_Exercise details_
Give the records again in full, exactly as they are.

_Exercise data_
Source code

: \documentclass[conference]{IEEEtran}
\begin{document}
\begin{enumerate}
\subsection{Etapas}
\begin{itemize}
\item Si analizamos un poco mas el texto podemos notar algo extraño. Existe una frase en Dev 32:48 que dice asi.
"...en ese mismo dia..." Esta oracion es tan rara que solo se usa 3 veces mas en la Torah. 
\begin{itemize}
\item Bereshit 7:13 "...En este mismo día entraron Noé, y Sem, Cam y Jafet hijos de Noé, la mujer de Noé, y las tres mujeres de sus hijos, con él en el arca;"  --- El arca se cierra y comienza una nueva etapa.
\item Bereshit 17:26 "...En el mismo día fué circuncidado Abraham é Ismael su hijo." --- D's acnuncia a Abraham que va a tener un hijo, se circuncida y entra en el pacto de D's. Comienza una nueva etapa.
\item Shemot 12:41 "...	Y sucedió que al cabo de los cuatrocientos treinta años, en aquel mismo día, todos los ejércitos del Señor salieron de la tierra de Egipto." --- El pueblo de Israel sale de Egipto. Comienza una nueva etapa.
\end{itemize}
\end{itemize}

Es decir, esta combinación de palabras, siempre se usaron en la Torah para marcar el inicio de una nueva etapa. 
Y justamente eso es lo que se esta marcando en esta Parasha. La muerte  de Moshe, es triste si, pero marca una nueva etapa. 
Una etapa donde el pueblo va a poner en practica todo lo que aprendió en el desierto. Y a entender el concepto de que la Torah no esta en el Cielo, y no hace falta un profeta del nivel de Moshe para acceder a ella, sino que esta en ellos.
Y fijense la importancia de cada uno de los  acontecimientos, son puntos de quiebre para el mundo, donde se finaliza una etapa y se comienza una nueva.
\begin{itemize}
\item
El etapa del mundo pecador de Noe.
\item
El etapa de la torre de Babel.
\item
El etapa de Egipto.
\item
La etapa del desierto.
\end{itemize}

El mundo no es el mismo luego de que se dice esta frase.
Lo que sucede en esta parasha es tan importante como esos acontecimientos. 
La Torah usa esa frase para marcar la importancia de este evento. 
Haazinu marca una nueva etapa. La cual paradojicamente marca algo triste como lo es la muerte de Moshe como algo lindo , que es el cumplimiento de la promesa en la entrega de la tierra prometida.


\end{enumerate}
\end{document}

_Your solution_
Source code

: \documentclass[conference]{IEEEtran}
\begin{document}
\begin{enumerate}
\subsection{Etapas}
\begin{itemize}
\item Si analizamos un poco mas el texto podemos notar algo extraño. Existe una frase en Dev 32:48 que dice asi.
"...en ese mismo dia..." Esta oracion es tan rara que solo se usa 3 veces mas en la Torah. 
\begin{itemize}
\item Bereshit 7:13 "...En este mismo día entraron Noé, y Sem, Cam y Jafet hijos de Noé, la mujer de Noé, y las tres mujeres de sus hijos, con él en el arca;"  --- El arca se cierra y comienza una nueva etapa.
\item Bereshit 17:26 "...En el mismo día fué circuncidado Abraham é Ismael su hijo." --- D's acnuncia a Abraham que va a tener un hijo, se circuncida y entra en el pacto de D's. Comienza una nueva etapa.
\item Shemot 12:41 "...	Y sucedió que al cabo de los cuatrocientos treinta años, en aquel mismo día, todos los ejércitos del Señor salieron de la tierra de Egipto." --- El pueblo de Israel sale de Egipto. Comienza una nueva etapa.
\end{itemize}
\end{itemize}

Es decir, esta combinación de palabras, siempre se usaron en la Torah para marcar el inicio de una nueva etapa. 
Y justamente eso es lo que se esta marcando en esta Parasha. La muerte  de Moshe, es triste si, pero marca una nueva etapa. 
Una etapa donde el pueblo va a poner en practica todo lo que aprendió en el desierto. Y a entender el concepto de que la Torah no esta en el Cielo, y no hace falta un profeta del nivel de Moshe para acceder a ella, sino que esta en ellos.
Y fijense la importancia de cada uno de los  acontecimientos, son puntos de quiebre para el mundo, donde se finaliza una etapa y se comienza una nueva.
\begin{itemize}
\item
El etapa del mundo pecador de Noe.
\item
El etapa de la torre de Babel.
\item
El etapa de Egipto.
\item
La etapa del desierto.
\end{itemize}

El mundo no es el mismo luego de que se dice esta frase.
Lo que sucede en esta parasha es tan importante como esos acontecimientos. 
La Torah usa esa frase para marcar la importancia de este evento. 
Haazinu marca una nueva etapa. La cual paradojicamente marca algo triste como lo es la muerte de Moshe como algo lindo , que es el cumplimiento de la promesa en la entrega de la tierra prometida.


\end{enumerate}
\end{document}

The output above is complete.